La scomparsa di Emanuela Orlandi e di Mirella Gregori, più o meno coetanee, è avvolta da 35 anni di silenzi e di misteri. Che coinvolgerebbero lo Stato Vaticano, lo Stato Italiano, l'Istituto per le Opere di Religione (IOR), la Banda della Magliana, il Banco Ambrosiano e i servizi segreti di diversi Paesi. La prima inchiesta la chiudono nel luglio del 1997, 14 anni dopo quel pomeriggio. Nel 2008, la Banda della Magliana, rientra in primo piano nella dinamica della vicenda. Sabrina Minardi, compagna di Enrico De Pedis (conosciuto come Renatino e boss della Magliana), rivela che la ragazza sarebbe stata uccisa dopo essere stata tenuta nei sotterranei di un palazzo vicino al San Camillo. Nessun riscontro, però, conferma la tesi della donna. Nulla dicono, infatti, le analisi fatte sulle ossa rinvenute nella cripta di Sant'Apollinare, in cui era stato sepolto De Pedis. Nel 2016, la Procura di Roma, archivia il caso e la Cassazione conferma. La famiglia Orlandi, però, non si ferma e si rivolge al Tribunale Vaticano, dopo aver chiesto di indagare anche sul boss mafioso Pippo Calò (condannato al 41bis al carcere di Opera), perché all'epoca dei fatti sembrava essere collegato alla Banda della Magliana.

Cosa rimane di lei

Di Emanuela non è mai stato ritrovato nulla.

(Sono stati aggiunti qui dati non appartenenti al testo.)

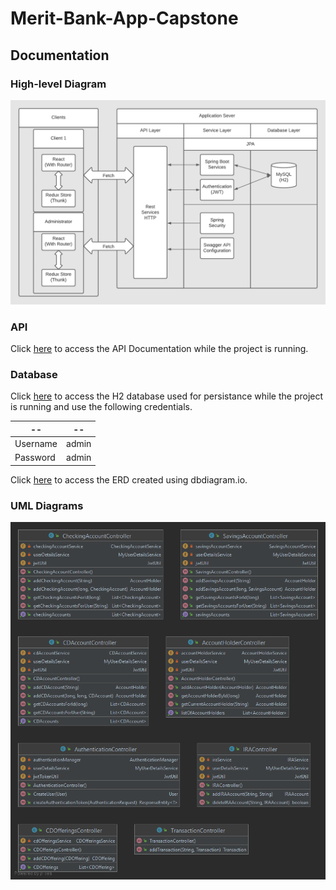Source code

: # Merit-Bank-App-Capstone

## Documentation

### High-level Diagram
![image of high level](https://github.com/kevin-k-1984/Merit-Bank-App-Capstone/blob/master/Images/High-Level%20Architecture.png)

### API

Click [here](http://localhost:8080/swagger-ui/) to access the API Documentation while the project is running.

### Database

Click [here](http://localhost:8080/h2-console/) to access the H2 database used for persistance while the project is running and use the following credentials. 

-- | --
----- | ------
Username | admin
Password | admin

Click [here](https://dbdiagram.io/d/60b51417b29a09603d17551a) to access the ERD created using dbdiagram.io.

### UML Diagrams
![package controllers](https://github.com/kevin-k-1984/Merit-Bank-App-Capstone/blob/master/Images/Package%20controllers.png)


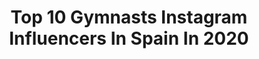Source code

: ---
title: Top 10 Gymnasts Instagram Influencers In Spain In 2020
description: >-
  Find top gymnasts Instagram influencers in Spain in 2020. Most popular hashtags: #green #training #nature #cuarentena.
platform: Instagram
profiles:
  - username: "milena_milachich"
    fullname: >-
      Милена Милачич
    location: "Spain"
    followers: 99619
    engagement: 1146
    commentsToLikes: 0.019268
    id: ck0vx2nu6wuct0i192yh6u13k
    verified: false
    hashtags: "#rhythmicgymnastics, #facetimephotoshoot, #stayathome, #quarantinmood"
  - username: "nataliagtimofeeva"
    fullname: >-
      Natalia Garcia Timofeeva
    location: "Spain"
    followers: 105791
    engagement: 597
    commentsToLikes: 0.028844
    id: ck5py5wd2ugsk0i11wlm1jny7
    verified: false
    hashtags: "#lajuventudnotieneedad, #lidlx21buttons, #stayhome, #sandozbienestar"
  - username: "marinaleal6"
    fullname: >-
      Marina Leal💕
    location: "Spain"
    followers: 81746
    engagement: 515
    commentsToLikes: 0.227996
    id: ck138np92h4hx0i19iq9i4okn
    verified: false
    hashtags: "#jukidog, #childhood, #retocompleto, #childrensday"
  - username: "sabrinamannina"
    fullname: >-
      Sabrina Mannina
    location: "Spain"
    followers: 5762
    engagement: 840
    commentsToLikes: 0.032649
    id: ck602z2e1k3te0i142crv90qt
    verified: false
    hashtags: "#betayohachallenge"
  - username: "_norafdez99"
    fullname: >-
      Nora Fernández
    location: "Spain"
    followers: 5055
    engagement: 1106
    commentsToLikes: 0.020802
    id: ck6ue3z05opal0j71984wbw0q
    verified: false
    hashtags: "#fathombracelets"
  - username: "marinetiixx"
    fullname: >-
      marineta🥴
    location: "Spain"
    followers: 3407
    engagement: 1066
    commentsToLikes: 0.069098
    id: ck6txcvimx4cu0j71qm0o8w5v
    verified: false
    hashtags: "#40tena"
  - username: "yaroshka99"
    fullname: >-
      Yana Yarosh
    location: "Spain"
    followers: 5825
    engagement: 711
    commentsToLikes: 0.017551
    id: ckapcgh1w3pu10i78m5uukio6
    verified: false
    hashtags: "#selfietime, #missvalentine2020, #2020"
  - username: "melitinastaniouta"
    fullname: >-
      Melitina Staniouta
    location: "Spain"
    followers: 145342
    engagement: 140
    commentsToLikes: 0.016899
    id: ck0twbdtleqtw0i19w0eh7ao5
    verified: true
    hashtags: "#parralel, #homeworkout, #shades, #body"
  - username: "heyrocco"
    fullname: >-
      Rocco Parra
    location: "Spain"
    followers: 8527
    engagement: 516
    commentsToLikes: 0.028923
    id: ck5q9lihgbpo00i11wpqcvuk1
    verified: false
    hashtags: "#cuarentena, #selfportrait, #tbt"
  - username: "marinagonzalez.02"
    fullname: >-
      Marina González
    location: "Spain"
    followers: 3903
    engagement: 2500
    commentsToLikes: 0.035242
    id: ck6ue3yw2op7w0j717irbs7gm
    verified: false
    hashtags: "#jordicardoner, #teamesp, #justkeepworking, #quedateencasa"
---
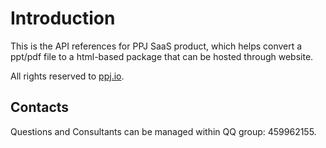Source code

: # Introduction

This is the API references for PPJ SaaS product, which helps convert a ppt/pdf file to a html-based package that can be hosted through website.

All rights reserved to [ppj.io](http://ppj.io).

## Contacts

Questions and Consultants can be managed within QQ group: 459962155. 
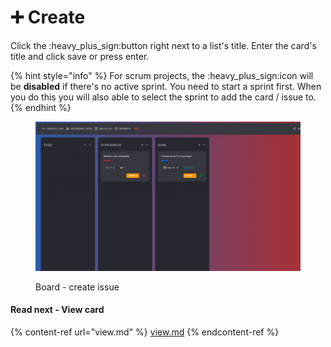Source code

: # ➕ Create

Click the :heavy\_plus\_sign:button right next to a list's title. Enter the card's title and click save or press enter.&#x20;

{% hint style="info" %}
For scrum projects, the :heavy\_plus\_sign:icon will be **disabled** if there's no active sprint. You need to start a sprint first. When you do this you will also able to select the sprint to add the card / issue to.
{% endhint %}

<figure><img src="../../../.gitbook/assets/board-create-issue.gif" alt=""><figcaption><p>Board - create issue</p></figcaption></figure>

#### Read next - View card

{% content-ref url="view.md" %}
[view.md](view.md)
{% endcontent-ref %}
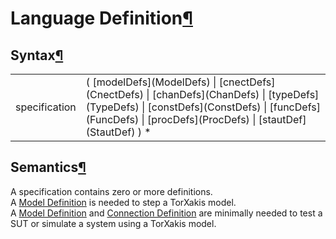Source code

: <a name="Language-Definition"></a>

# Language Definition[¶](#Language-Definition)

<a name="Syntax"></a>

## Syntax[¶](#Syntax)

<table>

<tbody>

<tr>

<td>specification  
</td>

<td>( [modelDefs](ModelDefs)  
| [cnectDefs](CnectDefs)  
| [chanDefs](ChanDefs)  
| [typeDefs](TypeDefs)  
| [constDefs](ConstDefs)  
| [funcDefs](FuncDefs)  
| [procDefs](ProcDefs)  
| [stautDef](StautDef)  
) *  
</td>

</tr>

</tbody>

</table>

<a name="Semantics"></a>

## Semantics[¶](#Semantics)

A specification contains zero or more definitions.  
A [Model Definition](ModelDefs) is needed to step a TorXakis model.  
A [Model Definition](ModelDefs) and [Connection Definition](CnectDefs) are minimally needed to test a SUT or simulate a system using a TorXakis model.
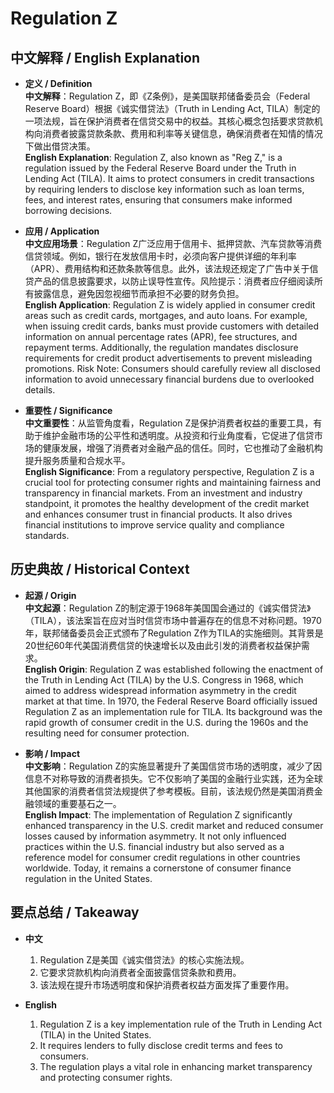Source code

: # Regulation Z

## 中文解释 / English Explanation

* **定义 / Definition**  
  **中文解释**：Regulation Z，即《Z条例》，是美国联邦储备委员会（Federal Reserve Board）根据《诚实借贷法》（Truth in Lending Act, TILA）制定的一项法规，旨在保护消费者在信贷交易中的权益。其核心概念包括要求贷款机构向消费者披露贷款条款、费用和利率等关键信息，确保消费者在知情的情况下做出借贷决策。  
  **English Explanation**: Regulation Z, also known as "Reg Z," is a regulation issued by the Federal Reserve Board under the Truth in Lending Act (TILA). It aims to protect consumers in credit transactions by requiring lenders to disclose key information such as loan terms, fees, and interest rates, ensuring that consumers make informed borrowing decisions.

* **应用 / Application**  
  **中文应用场景**：Regulation Z广泛应用于信用卡、抵押贷款、汽车贷款等消费信贷领域。例如，银行在发放信用卡时，必须向客户提供详细的年利率（APR）、费用结构和还款条款等信息。此外，该法规还规定了广告中关于信贷产品的信息披露要求，以防止误导性宣传。风险提示：消费者应仔细阅读所有披露信息，避免因忽视细节而承担不必要的财务负担。  
  **English Application**: Regulation Z is widely applied in consumer credit areas such as credit cards, mortgages, and auto loans. For example, when issuing credit cards, banks must provide customers with detailed information on annual percentage rates (APR), fee structures, and repayment terms. Additionally, the regulation mandates disclosure requirements for credit product advertisements to prevent misleading promotions. Risk Note: Consumers should carefully review all disclosed information to avoid unnecessary financial burdens due to overlooked details.

* **重要性 / Significance**  
  **中文重要性**：从监管角度看，Regulation Z是保护消费者权益的重要工具，有助于维护金融市场的公平性和透明度。从投资和行业角度看，它促进了信贷市场的健康发展，增强了消费者对金融产品的信任。同时，它也推动了金融机构提升服务质量和合规水平。  
  **English Significance**: From a regulatory perspective, Regulation Z is a crucial tool for protecting consumer rights and maintaining fairness and transparency in financial markets. From an investment and industry standpoint, it promotes the healthy development of the credit market and enhances consumer trust in financial products. It also drives financial institutions to improve service quality and compliance standards.

## 历史典故 / Historical Context

* **起源 / Origin**  
  **中文起源**：Regulation Z的制定源于1968年美国国会通过的《诚实借贷法》（TILA），该法案旨在应对当时信贷市场中普遍存在的信息不对称问题。1970年，联邦储备委员会正式颁布了Regulation Z作为TILA的实施细则。其背景是20世纪60年代美国消费信贷的快速增长以及由此引发的消费者权益保护需求。  
  **English Origin**: Regulation Z was established following the enactment of the Truth in Lending Act (TILA) by the U.S. Congress in 1968, which aimed to address widespread information asymmetry in the credit market at that time. In 1970, the Federal Reserve Board officially issued Regulation Z as an implementation rule for TILA. Its background was the rapid growth of consumer credit in the U.S. during the 1960s and the resulting need for consumer protection.

* **影响 / Impact**  
  **中文影响**：Regulation Z的实施显著提升了美国信贷市场的透明度，减少了因信息不对称导致的消费者损失。它不仅影响了美国的金融行业实践，还为全球其他国家的消费者信贷法规提供了参考模板。目前，该法规仍然是美国消费金融领域的重要基石之一。  
  **English Impact**: The implementation of Regulation Z significantly enhanced transparency in the U.S. credit market and reduced consumer losses caused by information asymmetry. It not only influenced practices within the U.S. financial industry but also served as a reference model for consumer credit regulations in other countries worldwide. Today, it remains a cornerstone of consumer finance regulation in the United States.

## 要点总结 / Takeaway

* **中文**  
  1. Regulation Z是美国《诚实借贷法》的核心实施法规。
  2. 它要求贷款机构向消费者全面披露信贷条款和费用。
  3. 该法规在提升市场透明度和保护消费者权益方面发挥了重要作用。

* **English**  
  1. Regulation Z is a key implementation rule of the Truth in Lending Act (TILA) in the United States.
  2. It requires lenders to fully disclose credit terms and fees to consumers.
  3. The regulation plays a vital role in enhancing market transparency and protecting consumer rights.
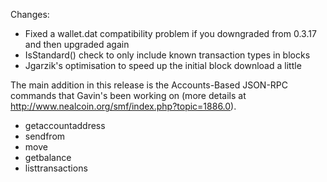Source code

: Changes:
* Fixed a wallet.dat compatibility problem if you downgraded from 0.3.17 and then upgraded again
* IsStandard() check to only include known transaction types in blocks
* Jgarzik's optimisation to speed up the initial block download a little

The main addition in this release is the Accounts-Based JSON-RPC commands that Gavin's been working on (more details at http://www.nealcoin.org/smf/index.php?topic=1886.0).  
* getaccountaddress
* sendfrom
* move
* getbalance
* listtransactions
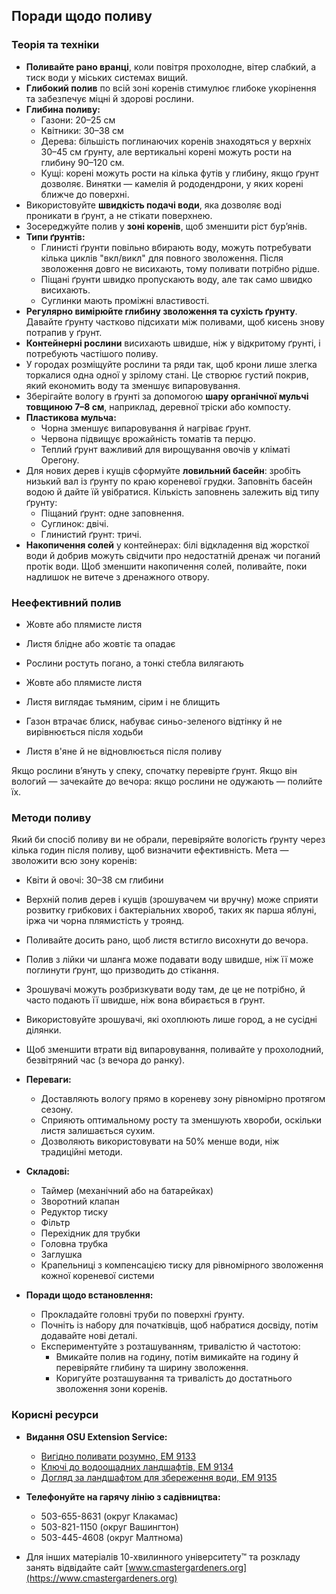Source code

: ## Поради щодо поливу

### Теорія та техніки

- **Поливайте рано вранці**, коли повітря прохолодне, вітер слабкий, а тиск води у міських системах вищий.
- **Глибокий полив** по всій зоні коренів стимулює глибоке укорінення та забезпечує міцні й здорові рослини.
- **Глибина поливу:**
  - Газони: 20–25 см
  - Квітники: 30–38 см
  - Дерева: більшість поглинаючих коренів знаходяться у верхніх 30–45 см ґрунту, але вертикальні корені можуть рости на глибину 90–120 см.
  - Кущі: корені можуть рости на кілька футів у глибину, якщо ґрунт дозволяє. Винятки — камелія й рододендрони, у яких корені ближче до поверхні.
- Використовуйте **швидкість подачі води**, яка дозволяє воді проникати в ґрунт, а не стікати поверхнею.
- Зосереджуйте полив у **зоні коренів**, щоб зменшити ріст бур’янів.
- **Типи ґрунтів:**
  - Глинисті ґрунти повільно вбирають воду, можуть потребувати кілька циклів "вкл/викл" для повного зволоження. Після зволоження довго не висихають, тому поливати потрібно рідше.
  - Піщані ґрунти швидко пропускають воду, але так само швидко висихають.
  - Суглинки мають проміжні властивості.
- **Регулярно вимірюйте глибину зволоження та сухість ґрунту**. Давайте ґрунту частково підсихати між поливами, щоб кисень знову потрапив у ґрунт.
- **Контейнерні рослини** висихають швидше, ніж у відкритому ґрунті, і потребують частішого поливу.
- У городах розміщуйте рослини та ряди так, щоб крони лише злегка торкалися одна одної у зрілому стані. Це створює густий покрив, який економить воду та зменшує випаровування.
- Зберігайте вологу в ґрунті за допомогою **шару органічної мульчі товщиною 7–8 см**, наприклад, деревної тріски або компосту.
- **Пластикова мульча:**
  - Чорна зменшує випаровування й нагріває ґрунт.
  - Червона підвищує врожайність томатів та перцю.
  - Теплий ґрунт важливий для вирощування овочів у кліматі Орегону.
- Для нових дерев і кущів сформуйте **ловильний басейн**: зробіть низький вал із ґрунту по краю кореневої грудки. Заповніть басейн водою й дайте їй увібратися. Кількість заповнень залежить від типу ґрунту:
  - Піщаний ґрунт: одне заповнення.
  - Суглинок: двічі.
  - Глинистий ґрунт: тричі.
- **Накопичення солей** у контейнерах: білі відкладення від жорсткої води й добрив можуть свідчити про недостатній дренаж чи поганий протік води. Щоб зменшити накопичення солей, поливайте, поки надлишок не витече з дренажного отвору.

### Неефективний полив


- Жовте або плямисте листя
- Листя блідне або жовтіє та опадає
- Рослини ростуть погано, а тонкі стебла вилягають


- Жовте або плямисте листя
- Листя виглядає тьмяним, сірим і не блищить
- Газон втрачає блиск, набуває синьо-зеленого відтінку й не вирівнюється після ходьби
- Листя в'яне й не відновлюється після поливу

Якщо рослини в’януть у спеку, спочатку перевірте ґрунт. Якщо він вологий — зачекайте до вечора: якщо рослини не одужають — полийте їх.

### Методи поливу

Який би спосіб поливу ви не обрали, перевіряйте вологість ґрунту через кілька годин після поливу, щоб визначити ефективність. Мета — зволожити всю зону коренів:

- Квіти й овочі: 30–38 см глибини


- Верхній полив дерев і кущів (зрошувачем чи вручну) може сприяти розвитку грибкових і бактеріальних хвороб, таких як парша яблуні, іржа чи чорна плямистість у троянд.
- Поливайте досить рано, щоб листя встигло висохнути до вечора.


- Полив з лійки чи шланга може подавати воду швидше, ніж її може поглинути ґрунт, що призводить до стікання.


- Зрошувачі можуть розбризкувати воду там, де це не потрібно, й часто подають її швидше, ніж вона вбирається в ґрунт.
- Використовуйте зрошувачі, які охоплюють лише город, а не сусідні ділянки.
- Щоб зменшити втрати від випаровування, поливайте у прохолодний, безвітряний час (з вечора до ранку).


- **Переваги:**
  - Доставляють вологу прямо в кореневу зону рівномірно протягом сезону.
  - Сприяють оптимальному росту та зменшують хвороби, оскільки листя залишається сухим.
  - Дозволяють використовувати на 50% менше води, ніж традиційні методи.
- **Складові:**
  - Таймер (механічний або на батарейках)
  - Зворотний клапан
  - Редуктор тиску
  - Фільтр
  - Перехідник для трубки
  - Головна трубка
  - Заглушка
  - Крапельниці з компенсацією тиску для рівномірного зволоження кожної кореневої системи
- **Поради щодо встановлення:**
  - Прокладайте головні труби по поверхні ґрунту.
  - Почніть із набору для початківців, щоб набратися досвіду, потім додавайте нові деталі.
  - Експериментуйте з розташуванням, тривалістю й частотою:
    - Вмикайте полив на годину, потім вимикайте на годину й перевіряйте глибину та ширину зволоження.
    - Коригуйте розташування та тривалість до достатнього зволоження зони коренів.

### Корисні ресурси

- **Видання OSU Extension Service:**
  - [Вигідно поливати розумно, EM 9133](https://catalog.extension.oregonstate.edu/)
  - [Ключі до водоощадних ландшафтів, EM 9134](https://catalog.extension.oregonstate.edu/)
  - [Догляд за ландшафтом для збереження води, EM 9135](https://catalog.extension.oregonstate.edu/)


- **Телефонуйте на гарячу лінію з садівництва:**
  - 503-655-8631 (округ Клакамас)
  - 503-821-1150 (округ Вашингтон)
  - 503-445-4608 (округ Малтнома)
- Для інших матеріалів 10-хвилинного університету™ та розкладу занять відвідайте сайт [www.cmastergardeners.org](https://www.cmastergardeners.org)
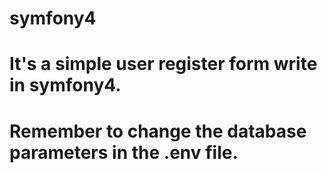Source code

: # symfony4
# It's a simple user register form write in symfony4.
# Remember to change the database parameters in the .env file.
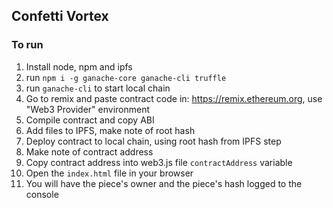 ## Confetti Vortex

### To run
1. Install node, npm and ipfs
2. run `npm i -g ganache-core ganache-cli truffle`
3. run `ganache-cli` to start local chain
4. Go to remix and paste contract code in: https://remix.ethereum.org, use "Web3 Provider" environment
5. Compile contract and copy ABI
6. Add files to IPFS, make note of root hash
7. Deploy contract to local chain, using root hash from IPFS step
8. Make note of contract address
9. Copy contract address into web3.js file `contractAddress` variable
10. Open the `index.html` file in your browser
11. You will have the piece's owner and the piece's hash logged to the console
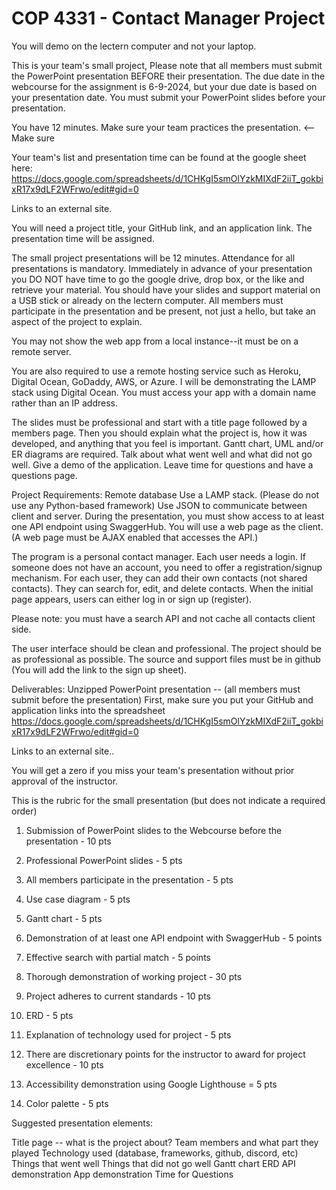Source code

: # COP 4331 - Contact Manager Project

You will demo on the lectern computer and not your laptop.

This is your team's small project, Please note that all members must submit the PowerPoint presentation BEFORE their presentation. The due date in the webcourse for the assignment is 6-9-2024, but your due date is based on your presentation date. You must submit your PowerPoint slides before your presentation.

You have 12 minutes. Make sure your team practices the presentation. <-- Make sure

Your team's list and presentation time can be found at the google sheet here: https://docs.google.com/spreadsheets/d/1CHKgI5smOlYzkMIXdF2iiT_gokbixR17x9dLF2WFrwo/edit#gid=0

Links to an external site.

You will need a project title, your GitHub link, and an application link. The presentation time will be assigned.

The small project presentations will be 12 minutes. Attendance for all presentations is mandatory. Immediately in advance of your presentation you DO NOT have time to go the google drive, drop box, or the like and retrieve your material. You should have your slides and support material on a USB stick or already on the lectern  computer. All members must participate in the presentation and be present, not just a hello, but take an aspect of the project to explain.

You may not show the web app from a local instance--it must be on a remote server.

You are also required to use a remote hosting service such as Heroku, Digital Ocean, GoDaddy, AWS, or Azure. I will be demonstrating the LAMP stack using Digital Ocean. You must access your app with a domain name rather than an IP address.

The slides must be professional and start with a title page followed by a members page. Then you should explain what the project is, how it was developed, and anything that you feel is important. Gantt chart, UML and/or ER diagrams are required. Talk about what went well and what did not go well. Give a demo of the application. Leave time for questions and have a questions page.

Project Requirements:
Remote database
Use a LAMP stack. (Please do not use any Python-based framework)
Use JSON to communicate between client and server. During the presentation, you must show access to at least one API endpoint using SwaggerHub.
You will use a web page as the client. (A web page must be AJAX enabled that accesses the API.)

The program is a personal contact manager. Each user needs a login. If someone does not have an account, you need to offer a registration/signup mechanism. For each user, they can add their own contacts (not shared contacts). They can search for, edit, and delete contacts. When the initial page appears, users can either log in or sign up (register).

Please note: you must have a search API and not cache all contacts client side.

The user interface should be clean and professional. The project should be as professional as possible. The source and support files must be in github (You will add the link to the sign up sheet).

Deliverables:
Unzipped PowerPoint presentation -- (all members must submit before the presentation) First, make sure you put your GitHub and application links into the spreadsheet https://docs.google.com/spreadsheets/d/1CHKgI5smOlYzkMIXdF2iiT_gokbixR17x9dLF2WFrwo/edit#gid=0

Links to an external site..

 

You will get a zero if you miss your team's presentation without prior approval of the instructor.

This is the rubric for the small presentation (but does not indicate a required order)

1. Submission of PowerPoint slides to the Webcourse before the presentation - 10 pts

2. Professional PowerPoint slides - 5 pts

3. All members participate in the presentation - 5 pts

4. Use case diagram - 5 pts

5. Gantt chart - 5 pts

6. Demonstration of at least one API endpoint with SwaggerHub - 5 points

7. Effective search with partial match - 5 points

8. Thorough demonstration of working project - 30 pts

9. Project adheres to current standards - 10 pts

10. ERD - 5 pts

11. Explanation of technology used for project - 5 pts

12. There are discretionary points for the instructor to award for project excellence - 10 pts

13. Accessibility demonstration using Google Lighthouse = 5 pts

14. Color palette - 5 pts

Suggested presentation elements:

Title page -- what is the project about?
Team members and what part they played
Technology used (database, frameworks, github, discord, etc)
Things that went well
Things that did not go well
Gantt chart
ERD
API demonstration
App demonstration
Time for Questions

A parte un flauto, nell'aprile del 2013, che si sosterrebbe possa essere appartenuto alla proprio alla studentessa della scuola di musica. Oggi, di lei, rimane un manifesto, in bianco e nero, dove Emanuela sorride. Il suo volto si è fermato a quel giorno, a quel volto di ragazza sorridente, con i capelli scuri. Che tutti continuano a cercare.